Juveniles sharing explicit pictures over the internet has long been a concern for parents, educators and law enforcement, but this past legislative session it became a key concern of state lawmakers who passed a carefully crafted bill dealing with the issue.
Many of the lawmakers always said they had to do something, but it would not be right to treat the juveniles as adults.
Sharing or spreading explicit pictures over the internet is a sensitive topic in any quarter and a felony if you are an adult–unless its consenting, so what do you do with those who are under 18 years of age who may not fully understand the consequences of what they are doing?
Republican Leader Glen Casada, who sponsored the bill in the House, spoke of the people who came to him about the issue.

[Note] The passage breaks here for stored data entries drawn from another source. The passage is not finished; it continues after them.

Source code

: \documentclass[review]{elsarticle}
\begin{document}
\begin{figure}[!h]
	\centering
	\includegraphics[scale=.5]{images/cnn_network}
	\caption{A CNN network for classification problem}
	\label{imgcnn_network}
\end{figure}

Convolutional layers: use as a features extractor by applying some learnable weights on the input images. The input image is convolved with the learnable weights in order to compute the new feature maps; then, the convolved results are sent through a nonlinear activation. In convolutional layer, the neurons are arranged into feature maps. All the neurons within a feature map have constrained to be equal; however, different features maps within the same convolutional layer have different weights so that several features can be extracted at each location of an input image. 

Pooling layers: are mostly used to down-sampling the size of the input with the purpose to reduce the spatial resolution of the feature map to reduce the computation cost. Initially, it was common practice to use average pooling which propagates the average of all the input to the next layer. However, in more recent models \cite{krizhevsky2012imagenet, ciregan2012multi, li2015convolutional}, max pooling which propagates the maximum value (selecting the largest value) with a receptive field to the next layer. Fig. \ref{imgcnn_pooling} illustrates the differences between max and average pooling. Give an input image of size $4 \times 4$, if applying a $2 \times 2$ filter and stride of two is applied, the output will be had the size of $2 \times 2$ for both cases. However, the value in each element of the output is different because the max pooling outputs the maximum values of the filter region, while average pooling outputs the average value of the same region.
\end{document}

“It literally has ruined people’s lives,” Casada told News 2. “The district attorneys of Tennessee felt like a felony charge was too steep of a charge for a minor on something like this.”

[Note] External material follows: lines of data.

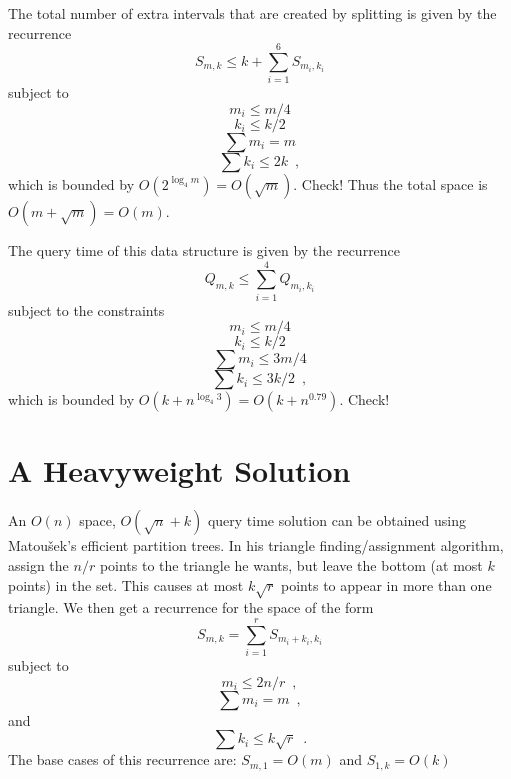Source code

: \documentclass{article}
\begin{document}
The total number of extra intervals that are created by splitting is
given by the recurrence
\[
   S_{m,k} \le k + \sum_{i=1}^6 S_{m_i,k_i}
\]
subject to
\[ m_i\le m/4 \]
\[ k_i\le k/2 \]
\[ \sum m_i=m \]
\[ \sum k_i \le 2k \enspace , \] 
which is bounded by $O(2^{\log_4 m})=O(\sqrt{m})$.  Check! Thus the
total space is $O(m+\sqrt{m}) = O(m)$.

The query time of this data structure is given by the recurrence
\[
  Q_{m,k} \le \sum_{i=1}^4 Q_{m_i,k_i}
\]
subject to the constraints
\[ m_i\le m/4 \]
\[ k_i\le k/2 \]
\[ \sum m_i\le 3m/4 \]
\[ \sum k_i\le 3k/2 \enspace , \] 
which is bounded by $O(k+n^{\log_4 3})=O(k+n^{0.79})$.  Check!

\section{A Heavyweight Solution}

An $O(n)$ space, $O(\sqrt{n} + k)$ query time solution can
be obtained using Matou\v{s}ek's efficient partition trees.  In his
triangle finding/assignment algorithm, assign the $n/r$ points to the
triangle he wants, but leave the bottom (at most $k$ points) in the
set.  This causes at most $k\sqrt{r}$ points to appear in more than
one triangle.  We then get a recurrence for the space of the form
\[
    S_{m,k} = \sum_{i=1}^r S_{m_i+k_i,k_i}
\]
subject to 
\[ m_i \le 2n/r \enspace , \]
\[ \sum m_i=m \enspace , \]
and
\[ \sum k_i \le k\sqrt{r} \enspace . \] 
The base cases of this recurrence are:
$S_{m,1} = O(m)$ and $S_{1,k}=O(k)$



\end{document}

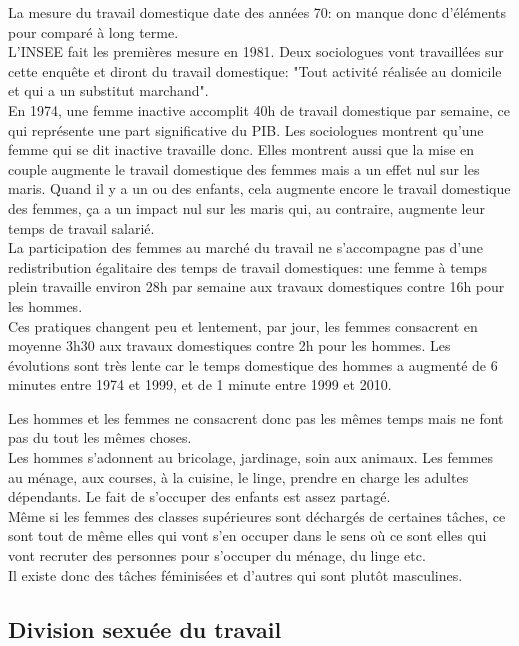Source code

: \documentclass[10pt, a4paper, openany]{book}
\begin{document}
La mesure du travail domestique date des années 70: on manque donc d'éléments pour comparé à long terme. \\
L'INSEE fait les premières mesure en 1981. Deux sociologues vont travaillées sur cette enquête et diront du travail domestique: "Tout activité réalisée au domicile et qui a un substitut marchand".  \\
En 1974, une femme inactive accomplit 40h de travail domestique par semaine, ce qui représente une part significative du PIB. Les sociologues montrent qu'une femme qui se dit inactive travaille donc. Elles montrent aussi que la mise en couple augmente le travail domestique des femmes mais a un effet nul sur les maris. Quand il y a un ou des enfants, cela augmente encore le travail domestique des femmes, ça a un impact nul sur les maris qui, au contraire, augmente leur temps de travail salarié. \\
La participation des femmes au marché du travail ne s'accompagne pas d'une redistribution égalitaire des temps de travail domestiques: une femme à temps plein travaille environ 28h par semaine aux travaux domestiques contre 16h pour les hommes. \\
Ces pratiques changent peu et lentement, par jour, les femmes consacrent en moyenne 3h30 aux travaux domestiques contre 2h pour les hommes. Les évolutions sont très lente car le temps domestique des hommes a augmenté de 6 minutes entre 1974 et 1999, et de 1 minute entre 1999 et 2010. 


Les hommes et les femmes ne consacrent donc pas les mêmes temps mais ne font pas du tout les mêmes choses. \\
Les hommes s'adonnent au bricolage, jardinage, soin aux animaux. Les femmes au ménage, aux courses, à la cuisine, le linge, prendre en charge les adultes dépendants. Le fait de s'occuper des enfants est assez partagé. \\
Même si les femmes des classes supérieures sont déchargés de certaines tâches, ce sont tout de même elles qui vont s'en occuper dans le sens où ce sont elles qui vont recruter des personnes pour s'occuper du ménage, du linge etc. \\
Il existe donc des tâches féminisées et d'autres qui sont plutôt masculines. 

\subsection{Division sexuée du travail}
\end{document}
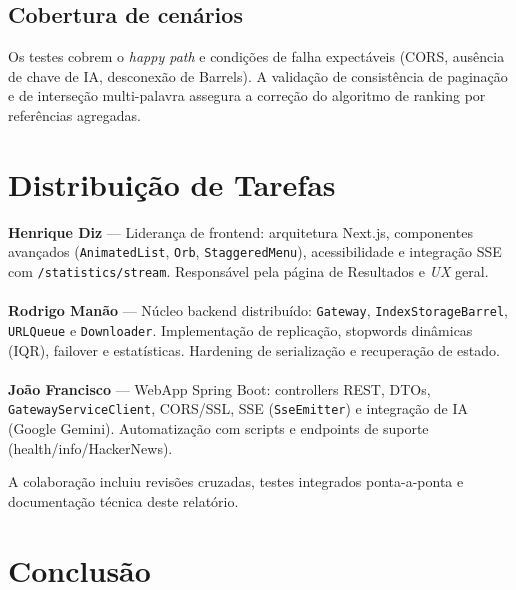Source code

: \documentclass[12pt,a4paper]{article}
\begin{document}
\subsection{Cobertura de cenários}
Os testes cobrem o \textit{happy path} e condições de falha expectáveis (CORS, ausência de chave de IA, desconexão de Barrels). A validação de consistência de paginação e de interseção multi-palavra assegura a correção do algoritmo de ranking por referências agregadas.

\newpage

\section{Distribuição de Tarefas}

\textbf{Henrique Diz} — Liderança de frontend: arquitetura Next.js, componentes avançados (\texttt{AnimatedList}, \texttt{Orb}, \texttt{StaggeredMenu}), acessibilidade e integração SSE com \texttt{/statistics/stream}. Responsável pela página de Resultados e \textit{UX} geral.
\paragraph{}

\textbf{Rodrigo Manão} — Núcleo backend distribuído: \texttt{Gateway}, \texttt{IndexStorageBarrel}, \texttt{URLQueue} e \texttt{Downloader}. Implementação de replicação, stopwords dinâmicas (IQR), failover e estatísticas. Hardening de serialização e recuperação de estado.
\paragraph{}

\textbf{João Francisco} — WebApp Spring Boot: controllers REST, DTOs, \texttt{GatewayServiceClient}, CORS/SSL, SSE (\texttt{SseEmitter}) e integração de IA (Google Gemini). Automatização com scripts e endpoints de suporte (health/info/HackerNews).

\vspace{0.2cm}
A colaboração incluiu revisões cruzadas, testes integrados ponta-a-ponta e documentação técnica deste relatório.

\newpage

\section{Conclusão}
\end{document}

As a former prosecutor, state representative William Lamberth knew the dilemma first hand facing DAs about kids sharing explicit pictures–if they were treated as adults.
“These children don’t need to be sex offenders for life,” the lawmaker told News 2. “They don’t need to go to prison for lengthy prison terms, but they need to be held accountable. Its wrong to send those types of pictures.

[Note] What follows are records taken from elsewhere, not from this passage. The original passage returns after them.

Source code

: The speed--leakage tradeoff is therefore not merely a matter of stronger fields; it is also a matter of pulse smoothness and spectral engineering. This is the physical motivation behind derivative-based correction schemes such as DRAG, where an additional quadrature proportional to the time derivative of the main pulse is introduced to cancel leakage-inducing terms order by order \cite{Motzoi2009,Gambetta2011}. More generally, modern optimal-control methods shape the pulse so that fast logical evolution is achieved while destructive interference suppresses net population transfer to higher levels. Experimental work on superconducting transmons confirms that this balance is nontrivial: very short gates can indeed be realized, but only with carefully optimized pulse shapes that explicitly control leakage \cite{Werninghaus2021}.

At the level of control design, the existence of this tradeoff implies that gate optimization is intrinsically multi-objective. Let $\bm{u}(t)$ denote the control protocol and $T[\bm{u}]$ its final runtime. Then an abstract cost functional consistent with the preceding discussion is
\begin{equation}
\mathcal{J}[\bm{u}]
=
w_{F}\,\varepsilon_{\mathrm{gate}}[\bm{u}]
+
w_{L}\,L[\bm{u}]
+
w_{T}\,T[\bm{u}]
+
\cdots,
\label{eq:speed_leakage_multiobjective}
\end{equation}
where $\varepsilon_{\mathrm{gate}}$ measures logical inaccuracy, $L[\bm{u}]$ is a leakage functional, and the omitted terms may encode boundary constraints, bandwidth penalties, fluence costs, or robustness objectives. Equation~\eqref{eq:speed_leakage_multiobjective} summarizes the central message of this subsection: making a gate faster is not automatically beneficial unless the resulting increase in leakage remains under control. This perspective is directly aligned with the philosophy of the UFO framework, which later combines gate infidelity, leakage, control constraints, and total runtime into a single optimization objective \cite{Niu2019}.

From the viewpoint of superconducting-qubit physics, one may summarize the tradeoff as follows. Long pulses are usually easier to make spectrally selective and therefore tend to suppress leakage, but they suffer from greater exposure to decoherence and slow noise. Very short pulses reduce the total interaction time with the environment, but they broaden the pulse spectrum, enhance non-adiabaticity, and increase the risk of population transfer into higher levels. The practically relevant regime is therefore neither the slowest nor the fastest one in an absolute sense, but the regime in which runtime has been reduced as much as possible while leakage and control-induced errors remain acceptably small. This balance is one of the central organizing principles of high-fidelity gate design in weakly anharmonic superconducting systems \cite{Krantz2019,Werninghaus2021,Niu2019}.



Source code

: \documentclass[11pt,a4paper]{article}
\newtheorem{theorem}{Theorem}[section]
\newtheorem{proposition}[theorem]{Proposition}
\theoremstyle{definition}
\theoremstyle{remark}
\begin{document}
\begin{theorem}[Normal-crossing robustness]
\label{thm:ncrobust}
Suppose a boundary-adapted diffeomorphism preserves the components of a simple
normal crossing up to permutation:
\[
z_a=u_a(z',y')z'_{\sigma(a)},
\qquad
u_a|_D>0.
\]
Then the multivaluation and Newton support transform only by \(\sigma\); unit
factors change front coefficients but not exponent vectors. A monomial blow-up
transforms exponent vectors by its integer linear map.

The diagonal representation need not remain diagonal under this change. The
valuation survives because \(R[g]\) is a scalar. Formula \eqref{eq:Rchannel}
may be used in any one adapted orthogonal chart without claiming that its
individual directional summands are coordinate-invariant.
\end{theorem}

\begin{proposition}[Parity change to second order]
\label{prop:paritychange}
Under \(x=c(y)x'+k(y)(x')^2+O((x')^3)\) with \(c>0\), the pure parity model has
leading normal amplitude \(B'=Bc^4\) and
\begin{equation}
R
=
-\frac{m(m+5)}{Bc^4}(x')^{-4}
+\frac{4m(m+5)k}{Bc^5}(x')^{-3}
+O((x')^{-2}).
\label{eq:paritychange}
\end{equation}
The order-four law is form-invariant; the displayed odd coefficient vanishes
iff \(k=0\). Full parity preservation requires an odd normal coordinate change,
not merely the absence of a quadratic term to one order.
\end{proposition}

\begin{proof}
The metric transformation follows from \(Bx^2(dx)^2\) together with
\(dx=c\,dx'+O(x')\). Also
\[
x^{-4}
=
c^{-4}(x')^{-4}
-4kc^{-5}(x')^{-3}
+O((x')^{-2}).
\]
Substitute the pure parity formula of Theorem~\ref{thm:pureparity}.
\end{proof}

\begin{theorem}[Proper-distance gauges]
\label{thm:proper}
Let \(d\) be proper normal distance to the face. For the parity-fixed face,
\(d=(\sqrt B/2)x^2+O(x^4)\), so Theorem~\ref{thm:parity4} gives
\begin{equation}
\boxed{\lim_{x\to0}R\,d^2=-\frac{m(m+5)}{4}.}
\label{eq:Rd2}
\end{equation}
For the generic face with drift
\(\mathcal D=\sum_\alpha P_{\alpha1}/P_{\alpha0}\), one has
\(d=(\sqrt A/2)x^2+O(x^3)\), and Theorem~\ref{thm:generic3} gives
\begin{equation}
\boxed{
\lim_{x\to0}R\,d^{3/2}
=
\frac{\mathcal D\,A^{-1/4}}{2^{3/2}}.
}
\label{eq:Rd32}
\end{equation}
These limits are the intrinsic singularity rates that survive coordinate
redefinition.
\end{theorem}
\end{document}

Working with those district attorneys across the state, lawmakers like Casada and Lamberth made sure such cases of kids sharing explicit pictures would stay in juvenile court, but with conditions keeping them out of jail.
“There are ways now that a judge can sentence a minor to counseling, to rehabilitation, things of that nature, to turn these young people around.” added the Republican leader.
Lawmakers, prosecutors and parents will be watching to see if that happens with the new law.
Prosecutors say they expect parents or school administrators to alert them about possible offenses.